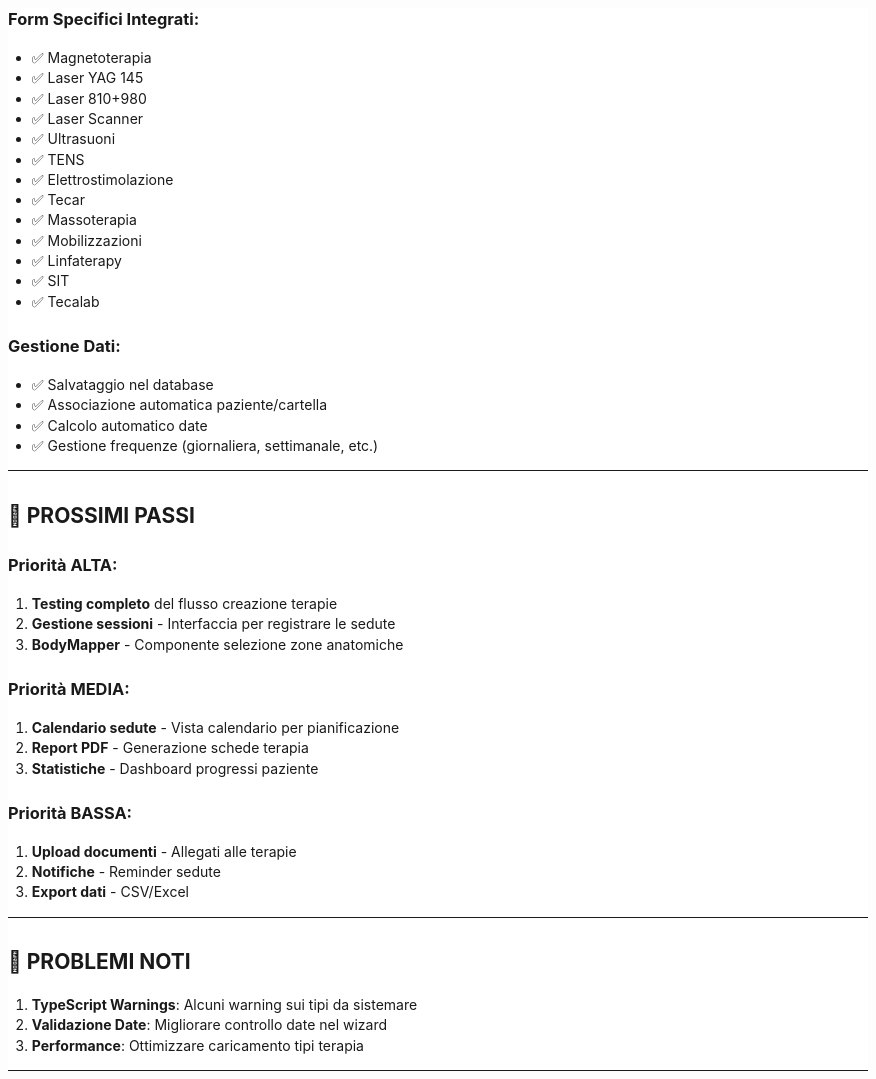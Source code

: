 ### Form Specifici Integrati:
- ✅ Magnetoterapia
- ✅ Laser YAG 145
- ✅ Laser 810+980
- ✅ Laser Scanner
- ✅ Ultrasuoni
- ✅ TENS
- ✅ Elettrostimolazione
- ✅ Tecar
- ✅ Massoterapia
- ✅ Mobilizzazioni
- ✅ Linfaterapy
- ✅ SIT
- ✅ Tecalab

### Gestione Dati:
- ✅ Salvataggio nel database
- ✅ Associazione automatica paziente/cartella
- ✅ Calcolo automatico date
- ✅ Gestione frequenze (giornaliera, settimanale, etc.)

---

## 📝 PROSSIMI PASSI

### Priorità ALTA:
1. **Testing completo** del flusso creazione terapie
2. **Gestione sessioni** - Interfaccia per registrare le sedute
3. **BodyMapper** - Componente selezione zone anatomiche

### Priorità MEDIA:
1. **Calendario sedute** - Vista calendario per pianificazione
2. **Report PDF** - Generazione schede terapia
3. **Statistiche** - Dashboard progressi paziente

### Priorità BASSA:
1. **Upload documenti** - Allegati alle terapie
2. **Notifiche** - Reminder sedute
3. **Export dati** - CSV/Excel

---

## 🐛 PROBLEMI NOTI

1. **TypeScript Warnings**: Alcuni warning sui tipi da sistemare
2. **Validazione Date**: Migliorare controllo date nel wizard
3. **Performance**: Ottimizzare caricamento tipi terapia

---
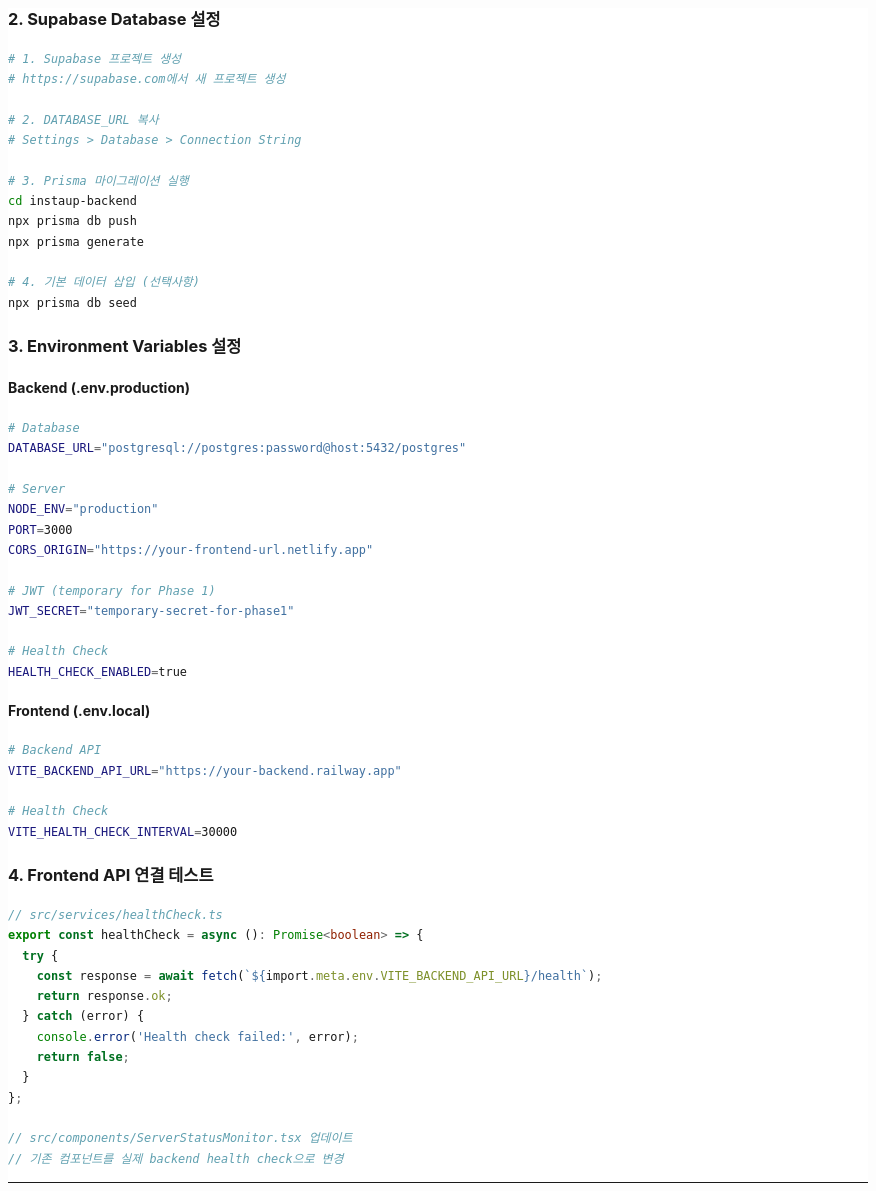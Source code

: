 ### 2. Supabase Database 설정

```bash
# 1. Supabase 프로젝트 생성
# https://supabase.com에서 새 프로젝트 생성

# 2. DATABASE_URL 복사
# Settings > Database > Connection String

# 3. Prisma 마이그레이션 실행
cd instaup-backend
npx prisma db push
npx prisma generate

# 4. 기본 데이터 삽입 (선택사항)
npx prisma db seed
```

### 3. Environment Variables 설정

#### Backend (.env.production)
```bash
# Database
DATABASE_URL="postgresql://postgres:password@host:5432/postgres"

# Server
NODE_ENV="production"
PORT=3000
CORS_ORIGIN="https://your-frontend-url.netlify.app"

# JWT (temporary for Phase 1)
JWT_SECRET="temporary-secret-for-phase1"

# Health Check
HEALTH_CHECK_ENABLED=true
```

#### Frontend (.env.local)
```bash
# Backend API
VITE_BACKEND_API_URL="https://your-backend.railway.app"

# Health Check
VITE_HEALTH_CHECK_INTERVAL=30000
```

### 4. Frontend API 연결 테스트

```typescript
// src/services/healthCheck.ts
export const healthCheck = async (): Promise<boolean> => {
  try {
    const response = await fetch(`${import.meta.env.VITE_BACKEND_API_URL}/health`);
    return response.ok;
  } catch (error) {
    console.error('Health check failed:', error);
    return false;
  }
};

// src/components/ServerStatusMonitor.tsx 업데이트
// 기존 컴포넌트를 실제 backend health check으로 변경
```

---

_REQUIRED ACTION_
Each entry is to be returned as it stands, and each picture is to be left out.

_RESPONSE_
Source code

: ### Form Specifici Integrati:
- ✅ Magnetoterapia
- ✅ Laser YAG 145
- ✅ Laser 810+980
- ✅ Laser Scanner
- ✅ Ultrasuoni
- ✅ TENS
- ✅ Elettrostimolazione
- ✅ Tecar
- ✅ Massoterapia
- ✅ Mobilizzazioni
- ✅ Linfaterapy
- ✅ SIT
- ✅ Tecalab

### Gestione Dati:
- ✅ Salvataggio nel database
- ✅ Associazione automatica paziente/cartella
- ✅ Calcolo automatico date
- ✅ Gestione frequenze (giornaliera, settimanale, etc.)

---

## 📝 PROSSIMI PASSI

### Priorità ALTA:
1. **Testing completo** del flusso creazione terapie
2. **Gestione sessioni** - Interfaccia per registrare le sedute
3. **BodyMapper** - Componente selezione zone anatomiche

### Priorità MEDIA:
1. **Calendario sedute** - Vista calendario per pianificazione
2. **Report PDF** - Generazione schede terapia
3. **Statistiche** - Dashboard progressi paziente

### Priorità BASSA:
1. **Upload documenti** - Allegati alle terapie
2. **Notifiche** - Reminder sedute
3. **Export dati** - CSV/Excel

---

## 🐛 PROBLEMI NOTI

1. **TypeScript Warnings**: Alcuni warning sui tipi da sistemare
2. **Validazione Date**: Migliorare controllo date nel wizard
3. **Performance**: Ottimizzare caricamento tipi terapia

---
Source code

: ### 2. Supabase Database 설정

```bash
# 1. Supabase 프로젝트 생성
# https://supabase.com에서 새 프로젝트 생성

# 2. DATABASE_URL 복사
# Settings > Database > Connection String

# 3. Prisma 마이그레이션 실행
cd instaup-backend
npx prisma db push
npx prisma generate

# 4. 기본 데이터 삽입 (선택사항)
npx prisma db seed
```

### 3. Environment Variables 설정

#### Backend (.env.production)
```bash
# Database
DATABASE_URL="postgresql://postgres:password@host:5432/postgres"

# Server
NODE_ENV="production"
PORT=3000
CORS_ORIGIN="https://your-frontend-url.netlify.app"

# JWT (temporary for Phase 1)
JWT_SECRET="temporary-secret-for-phase1"

# Health Check
HEALTH_CHECK_ENABLED=true
```

#### Frontend (.env.local)
```bash
# Backend API
VITE_BACKEND_API_URL="https://your-backend.railway.app"

# Health Check
VITE_HEALTH_CHECK_INTERVAL=30000
```

### 4. Frontend API 연결 테스트

```typescript
// src/services/healthCheck.ts
export const healthCheck = async (): Promise<boolean> => {
  try {
    const response = await fetch(`${import.meta.env.VITE_BACKEND_API_URL}/health`);
    return response.ok;
  } catch (error) {
    console.error('Health check failed:', error);
    return false;
  }
};

// src/components/ServerStatusMonitor.tsx 업데이트
// 기존 컴포넌트를 실제 backend health check으로 변경
```

---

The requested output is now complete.